Процесс поиска новых исследовательских методов и подходов не прерывался и в условиях «санкционированной свободы» (Л.А. Сидорова), благодаря интеллектуальным усилиям «одиночек»: источниковедов и методологов, «неофициальных медиевистов», «историков культуры» и культурологов. Одним из вариантов таких поисков представляется интенсивная рефлексия историков, философов, литературоведов над феноменом «культуры», свидетельствовавшая о становлении нового гуманитарного мышления - «мышления в масштабах культуры» (или «в рамках логики культуры», по В.С. Библеру).

Мощным стимулирующим фактором в этом процессе явилась деятельность тартуско-московской семиотической школы лингвистов и литературоведов, в 1960-х гг. обратившихся к изучению истории культуры. В свете семиотических исследований представления о культуре как простой сумме разного рода деятельностей (преимущественно в духовной сфере), либо как о совокупности материальных и духовных благ уходят на второй план. «Выкристаллизовалось новое ее понимание как структурной целостности, как системы отношений между человеком и миром – системы, с одной стороны, регламентирующей поведение человека, а с другой – определяющей то, как он воспринимает и моделирует мир.

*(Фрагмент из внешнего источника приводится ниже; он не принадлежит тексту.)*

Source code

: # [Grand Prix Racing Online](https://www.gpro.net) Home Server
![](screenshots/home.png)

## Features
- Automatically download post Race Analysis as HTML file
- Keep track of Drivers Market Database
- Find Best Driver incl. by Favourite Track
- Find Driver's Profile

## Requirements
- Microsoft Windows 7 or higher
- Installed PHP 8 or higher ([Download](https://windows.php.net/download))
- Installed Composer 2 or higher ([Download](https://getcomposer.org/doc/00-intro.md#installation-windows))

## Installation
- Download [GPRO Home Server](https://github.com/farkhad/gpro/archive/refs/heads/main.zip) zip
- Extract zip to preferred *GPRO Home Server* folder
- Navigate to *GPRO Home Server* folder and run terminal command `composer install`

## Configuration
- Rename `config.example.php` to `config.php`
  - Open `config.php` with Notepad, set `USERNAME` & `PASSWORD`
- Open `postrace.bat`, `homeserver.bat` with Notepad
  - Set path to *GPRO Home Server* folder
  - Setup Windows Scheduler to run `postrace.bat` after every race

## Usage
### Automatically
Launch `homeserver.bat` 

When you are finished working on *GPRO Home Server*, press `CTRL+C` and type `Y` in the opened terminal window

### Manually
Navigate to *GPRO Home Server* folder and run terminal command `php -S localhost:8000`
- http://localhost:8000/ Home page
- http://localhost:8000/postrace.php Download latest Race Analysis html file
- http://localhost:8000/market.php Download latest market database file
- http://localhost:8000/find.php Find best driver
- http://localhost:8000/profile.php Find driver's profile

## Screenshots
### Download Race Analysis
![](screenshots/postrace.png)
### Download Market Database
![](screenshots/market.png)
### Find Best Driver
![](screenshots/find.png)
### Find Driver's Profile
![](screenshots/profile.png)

Культура (по Ю.Л. Лотману, «совокупность всей, ненаследственной информации, способов ее организации и хранения») понималась как система взаимосвязанных элементов (смыслов), формирующих «картину мира» человека, передавая ему «небиологическую информацию»[ix]. Такое понимание культуры получило живой отклик в среде историков, научные работы, написанные в этом ключе становились «провокационными» для традиционной советской марксистской историографии и знаковыми для нарождающейся культурно- и антропологически ориентированной мысли[x].

«На рубеже 1960–70-х годов в СССР, отмечает С.Н. Зенкин, сложилась новая научная дисциплина – комплексное исследование культуры, или культурология, – получившая значительный резонанс в среде интеллигенции и объединившая в себе разные течения независимой гуманитарной мысли»[xi]. Омский историограф, культуролог А.В. Свешников соглашаясь с общей идеей С.Н. Зенкина, дает новому подходу к изучению истории культуры более нейтральное определение - «целостное научное направление», в конце 1980-х гг. «обозначившее себя как «культурология»[xii]. В справедливости мнения омского исследователя нас убеждает воспоминание Л.М. Баткина, очевидца и непосредственного участника описываемых культурных коллизий. По свидетельству Баткина, в самом широком значении этим термином (культурология) в 1970–1980-е годы «схватывалось надцеховое методологическое единство тех, кто не ограничивается специальными задачами многоразличных отсеков гуманитарных исследований», «историки, философы, филологи, искусствоведы, лингвисты, психологи, социологи и.т.п. устремились в общий смысловой мир, т.е. в «культуру»[xiii].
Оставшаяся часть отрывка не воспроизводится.